Twenty years on the Peninsula and I probably ate dinner out in the city at least five times as much as on the Peninsula.
For Japanese and Chinese, you have so much to choose from that is comparable and better on the Peninsula (San Mateo, Millbrae, Burlingame, Redwood City, Mountain View) than in the City, you're going to forget those.
For pizza, Speederia in San Carlos has better slices than Victor's. I like the wood-fired pizza at La Strada in Palo Alto better than Delfina's with the caveat that I haven't been to the new location on Fillmore yet.
Old Port Lobster Shack in Redwood City supplies lobsters to Woodhouse, so go to the source.
This week I tried Divino in Belmont for the first time. It's owned by Vicenzo Cucco, who is the chef at Bacco in SF. I thought it was quite good, not as formal as Bacco, and can probably be compared to the quality at Aperto.
P.S. I live in the City and am not a Peninsula resident so don't meet your informant criteria.
re: Melanie Wong
I've been to pretty much every Japanese place on the Peninsula and never found anything that could compare to Koo or Maki. It's very generic and un-adventurous. There used to be a great place in Cupertino, but I think the chef is older now and may have retired. Chinese, it's usually more greasy and, other than a few places in Millbrae and one in Belmont, not much beyond standard. And Speederia, which I have eaten at many times, I can't understand how anyone could compare it to Delfina, or Beretta for that matter. Apathetically cooked by people who have never had good pizza.
I haven't been to Divina, so I can't comment on that. Stick to John Bentley's and you can have some terrific food.
Could you tell us about your meals at Hamon Washoku, Wakuriya, Yuzu, Sakae, Kaygetsu, Himawari, or Juban?
Are you forgetting Shanghai East, LIttle Shanghai, Crouching Tiger, Little Sichuan, Happy Cafe, Joy Luck Place, Little Sheep, Noodle Shop, Sunny Shanghai, Classic Sichuan, Fat Wong's, Everyday Beijing, Joy, or Fu Lam Mum to name just a few of the non-Millbrae top Chinese picks?
I compared Speederia to Victor's, not Delfina, they both sell slices, so I'm assuming that's why the OP asked.
Both Kaygetsu (Menlo Park) and Wakuriya (San Mateo) serve kaiseki and are generally considered superior to Kyo-ya though like any other "best of" list, that ebbs and flows over time.

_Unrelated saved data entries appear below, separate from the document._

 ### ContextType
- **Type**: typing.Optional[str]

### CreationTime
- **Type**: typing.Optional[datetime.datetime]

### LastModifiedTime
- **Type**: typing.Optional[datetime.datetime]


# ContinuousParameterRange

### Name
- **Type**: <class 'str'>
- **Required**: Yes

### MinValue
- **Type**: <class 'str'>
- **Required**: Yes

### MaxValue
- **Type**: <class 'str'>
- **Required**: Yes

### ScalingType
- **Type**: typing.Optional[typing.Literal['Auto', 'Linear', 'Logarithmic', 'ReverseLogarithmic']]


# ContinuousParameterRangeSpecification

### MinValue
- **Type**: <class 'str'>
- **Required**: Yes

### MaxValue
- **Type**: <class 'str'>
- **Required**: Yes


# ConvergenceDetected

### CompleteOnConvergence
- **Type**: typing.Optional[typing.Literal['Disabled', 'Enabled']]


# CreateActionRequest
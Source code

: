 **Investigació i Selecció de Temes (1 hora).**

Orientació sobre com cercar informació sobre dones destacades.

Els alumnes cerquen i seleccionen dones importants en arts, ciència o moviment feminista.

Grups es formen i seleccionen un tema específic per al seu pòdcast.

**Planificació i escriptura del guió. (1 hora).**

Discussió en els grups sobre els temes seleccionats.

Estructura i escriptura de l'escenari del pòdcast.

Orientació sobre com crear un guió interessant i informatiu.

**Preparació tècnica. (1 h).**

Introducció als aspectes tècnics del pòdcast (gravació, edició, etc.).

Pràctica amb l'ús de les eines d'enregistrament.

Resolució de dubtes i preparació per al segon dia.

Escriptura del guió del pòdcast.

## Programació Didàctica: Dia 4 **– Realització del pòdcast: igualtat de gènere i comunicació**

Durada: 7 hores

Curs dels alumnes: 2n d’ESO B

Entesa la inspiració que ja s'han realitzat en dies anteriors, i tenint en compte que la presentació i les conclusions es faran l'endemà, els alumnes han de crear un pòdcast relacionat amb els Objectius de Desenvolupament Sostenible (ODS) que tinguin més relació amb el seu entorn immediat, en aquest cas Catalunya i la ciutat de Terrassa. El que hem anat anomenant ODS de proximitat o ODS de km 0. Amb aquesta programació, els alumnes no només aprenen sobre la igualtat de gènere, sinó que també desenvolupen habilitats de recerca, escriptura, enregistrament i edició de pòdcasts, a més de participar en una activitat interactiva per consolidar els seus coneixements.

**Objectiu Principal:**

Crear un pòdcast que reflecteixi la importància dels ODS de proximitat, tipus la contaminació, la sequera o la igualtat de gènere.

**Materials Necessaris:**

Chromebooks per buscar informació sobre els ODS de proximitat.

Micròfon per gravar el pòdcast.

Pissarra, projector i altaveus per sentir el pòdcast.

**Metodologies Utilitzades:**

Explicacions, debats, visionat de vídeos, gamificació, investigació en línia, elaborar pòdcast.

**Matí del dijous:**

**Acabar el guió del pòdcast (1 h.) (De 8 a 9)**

Thanks for the update on Juban. The last eating report for the Menlo Park location that I can find is from Sept 2006, http://chowhound.chow.com/topics/319112
And for "osho" in the bistro category, I'd suggest Bistro Elan in Palo Alto, but again with the caveat that I haven't been there for a while. It's not strictly French. Always felt that it was priced a bit high for what you get, but what isn't these days. Would love to hear more recent experiences.
No, sorry, no brunch at Bistro Elan, according to the website.
Drove by it tonight around 9:30pm and it was still packed.
If you're not already a member, you might want to sign up for the Silicon Valley Chowdown group, http://groups.yahoo.com/group/svchowd... , covering the Peninsula and the South Bay.
Did you try the wagyu (Japanese beef) option at Juban? I agree that Juban isn't exactly cheap, but it is the only yakiniku place around. Of course one can always head to Santa Clara or Oakland for superior Korean BBQ instead. But where else can you get grilled beef tongue, or yakiniku using Japanese beef?
re: K K
I've been going to Juban on Broadway since they opened and have been loyal since day one and it is the only yakiniku place around as KK mentioned. The price does get you and they just recently stopped doing the happy hour prices which is a shame b/c on mondays and tuesdays the boneless short rib and rib eye were half off per order ( I think they just switched owners again). Every time they switch owners they seem to keep the quality of the meat and they just downsize the portions to cut cost.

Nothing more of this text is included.